Here is my simple query:
SELECT *
FROM TableName
ORDER BY Id DESC
OFFSET 30000000 ROWS
FETCH NEXT 20 ROWS ONLY
You can use Keyset Pagination for this. It's far more efficient than using Rowset Pagination (paging by row number).
In Rowset Pagination, all previous rows must be read, before being able to read the next page. Whereas in Keyset Pagination, the server can jump immediately to the correct place in the index, so no extra rows are read that do not need to be.
For this to perform well, you need to have a unique index on that key, which includes any other columns you need to query.
In this type of pagination, you cannot jump to a specific page number. You jump to a specific key and read from there. So you need to save the unique ID of page you are on and skip to the next.

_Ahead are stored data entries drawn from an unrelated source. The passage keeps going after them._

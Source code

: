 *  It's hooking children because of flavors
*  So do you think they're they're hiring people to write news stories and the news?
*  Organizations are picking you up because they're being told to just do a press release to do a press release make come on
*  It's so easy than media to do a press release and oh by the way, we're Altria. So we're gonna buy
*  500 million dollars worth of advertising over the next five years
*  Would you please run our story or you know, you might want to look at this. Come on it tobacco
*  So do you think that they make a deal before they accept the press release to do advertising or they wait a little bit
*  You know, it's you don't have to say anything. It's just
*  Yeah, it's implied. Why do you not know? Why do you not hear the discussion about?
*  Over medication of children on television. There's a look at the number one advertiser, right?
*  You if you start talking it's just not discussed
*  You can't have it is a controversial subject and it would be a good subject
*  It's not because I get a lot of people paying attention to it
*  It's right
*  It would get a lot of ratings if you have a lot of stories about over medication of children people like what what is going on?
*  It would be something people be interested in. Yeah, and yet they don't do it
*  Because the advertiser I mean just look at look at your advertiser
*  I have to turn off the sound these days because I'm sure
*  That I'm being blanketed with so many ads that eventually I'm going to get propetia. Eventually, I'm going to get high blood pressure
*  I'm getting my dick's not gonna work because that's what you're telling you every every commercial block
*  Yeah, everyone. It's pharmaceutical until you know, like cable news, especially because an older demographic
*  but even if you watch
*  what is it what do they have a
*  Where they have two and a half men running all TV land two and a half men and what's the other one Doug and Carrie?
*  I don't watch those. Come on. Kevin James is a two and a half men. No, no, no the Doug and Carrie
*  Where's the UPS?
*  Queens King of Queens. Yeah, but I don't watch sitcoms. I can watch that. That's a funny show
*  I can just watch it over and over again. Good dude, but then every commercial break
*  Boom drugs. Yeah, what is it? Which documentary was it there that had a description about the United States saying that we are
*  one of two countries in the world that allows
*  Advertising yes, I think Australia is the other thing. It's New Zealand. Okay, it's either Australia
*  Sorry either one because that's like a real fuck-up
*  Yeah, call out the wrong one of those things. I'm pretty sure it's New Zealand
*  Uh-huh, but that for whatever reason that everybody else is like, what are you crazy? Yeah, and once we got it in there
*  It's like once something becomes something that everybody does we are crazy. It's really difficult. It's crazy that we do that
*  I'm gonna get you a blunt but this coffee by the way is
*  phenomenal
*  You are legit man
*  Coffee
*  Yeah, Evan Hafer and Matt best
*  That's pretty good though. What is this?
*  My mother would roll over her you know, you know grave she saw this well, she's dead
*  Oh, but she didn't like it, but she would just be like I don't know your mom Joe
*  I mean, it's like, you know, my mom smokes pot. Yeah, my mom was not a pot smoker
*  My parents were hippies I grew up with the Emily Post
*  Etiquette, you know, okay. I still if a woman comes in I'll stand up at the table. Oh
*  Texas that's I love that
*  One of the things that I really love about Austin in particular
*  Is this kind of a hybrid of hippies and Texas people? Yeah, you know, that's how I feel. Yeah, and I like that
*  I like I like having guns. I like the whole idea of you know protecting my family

Alternatively, you could calculate or estimate a starting point for each page up-front.
One big benefit, apart from the obvious efficiency gain, is avoiding the "missing row" problem when paginating, caused by rows being removed from previously read pages. This does not happen when paginating by key, because the key does not change.
Here is an example:
Let us assume you have a table called TableName with an index on Id, and you want to start at the latest Id value and work backwards.
You begin with:
SELECT TOP (#numRows)
*
FROM TableName
ORDER BY Id DESC;
Note the use of ORDER BY to ensure the order is correct
In some RDBMSs you need LIMIT instead of TOP
The client will hold the last received Id value (the lowest in this case). On the next request, you jump to that key and carry on:
SELECT TOP (#numRows)
*
FROM TableName
WHERE Id < #lastId
ORDER BY Id DESC;
Note the use of < not <=
In case you were wondering, in a typical B-Tree+ index, the row with the indicated ID is not read, it's the row after it that's read.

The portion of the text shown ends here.